Failing to see the tax connection confused Are you saying that poorer people should pay more for their prescriptions?

Sirzy Fri 27-Oct-17 18:06:19

Sounds like your GP has been told off for doing it then! And rightly so

Pennywhistle Fri 27-Oct-17 18:07:56

If your DH has been so infrequently to the GP and pays enough tax that you think it’s worth moaning about just cough up the full prescription charge.

And yes it is defeating the purpose of the NHS system to give you a private script.

StealingYourWiFi Fri 27-Oct-17 18:08:49

If you want to pay cost price at pharmacy using a private prescription then you'll have to see a private GP.

nancy75 Fri 27-Oct-17 18:09:13

I thought a private prescription was about £20 compared to NHS which is about £8? I’m confused

hiyasminitsme Fri 27-Oct-17 18:09:32

The rules on this are open to interpretation and your GP could indeed be accused if fraud for doing it so they are quite correct to refuse.

overun Fri 27-Oct-17 18:10:30

We have actually never asked for the (cheaper) private prescriptions. It’s always been at the GP’s suggestion. Seems the rules have changed. I was enquiring here to see if anyone else had experienced this?

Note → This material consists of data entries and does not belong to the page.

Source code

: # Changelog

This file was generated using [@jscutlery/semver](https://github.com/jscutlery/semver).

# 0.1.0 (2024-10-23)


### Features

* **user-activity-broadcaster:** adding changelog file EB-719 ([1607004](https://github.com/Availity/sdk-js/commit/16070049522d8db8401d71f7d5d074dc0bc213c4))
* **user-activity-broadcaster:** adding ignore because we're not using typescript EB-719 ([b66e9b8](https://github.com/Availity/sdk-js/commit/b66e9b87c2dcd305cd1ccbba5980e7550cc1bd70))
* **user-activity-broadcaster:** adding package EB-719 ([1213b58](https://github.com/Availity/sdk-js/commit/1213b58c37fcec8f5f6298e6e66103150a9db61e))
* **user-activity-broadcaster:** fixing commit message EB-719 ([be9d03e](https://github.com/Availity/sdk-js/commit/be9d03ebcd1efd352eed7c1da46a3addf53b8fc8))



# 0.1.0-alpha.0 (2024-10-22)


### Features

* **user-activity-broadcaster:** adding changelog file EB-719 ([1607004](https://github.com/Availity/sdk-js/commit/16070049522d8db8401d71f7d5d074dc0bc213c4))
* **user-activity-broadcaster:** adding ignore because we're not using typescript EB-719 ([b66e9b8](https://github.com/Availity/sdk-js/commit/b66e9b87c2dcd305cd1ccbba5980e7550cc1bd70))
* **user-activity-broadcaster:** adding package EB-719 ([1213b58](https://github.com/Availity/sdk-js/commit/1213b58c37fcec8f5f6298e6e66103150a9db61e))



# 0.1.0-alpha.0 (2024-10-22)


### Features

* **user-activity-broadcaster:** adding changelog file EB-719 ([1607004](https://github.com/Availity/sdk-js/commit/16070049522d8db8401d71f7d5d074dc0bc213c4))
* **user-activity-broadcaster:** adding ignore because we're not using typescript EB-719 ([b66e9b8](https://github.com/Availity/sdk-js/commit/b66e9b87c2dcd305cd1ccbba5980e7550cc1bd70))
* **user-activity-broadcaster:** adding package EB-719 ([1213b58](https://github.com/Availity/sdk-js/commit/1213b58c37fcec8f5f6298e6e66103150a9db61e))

Ginfiend Fri 27-Oct-17 18:14:57

Tell your husband to get a grip.
Something like only 1 in 5 prescriptions are actually charged for in England, the rest are for people that are exempt in some way.
We are so so so lucky that we are able to get expensive drugs for just £8.40
(Or £10.40 per month if you have a yearly PPC)
I bet if your husband needed expensive drugs he’d be very quick to take an NHS prescription rather than ask for a private one.
If he’s a high earner, £16.80 a month is not going to break the bank is it?

GnomeDePlume Fri 27-Oct-17 18:16:23

Think of it as a tax. If you can afford to pay it then you suck it up. Many medicines are cheaper than the prescription charge but there are many which arent. Think of it as averaging things out. You over pay on the cheap things but get it back on the expensive things.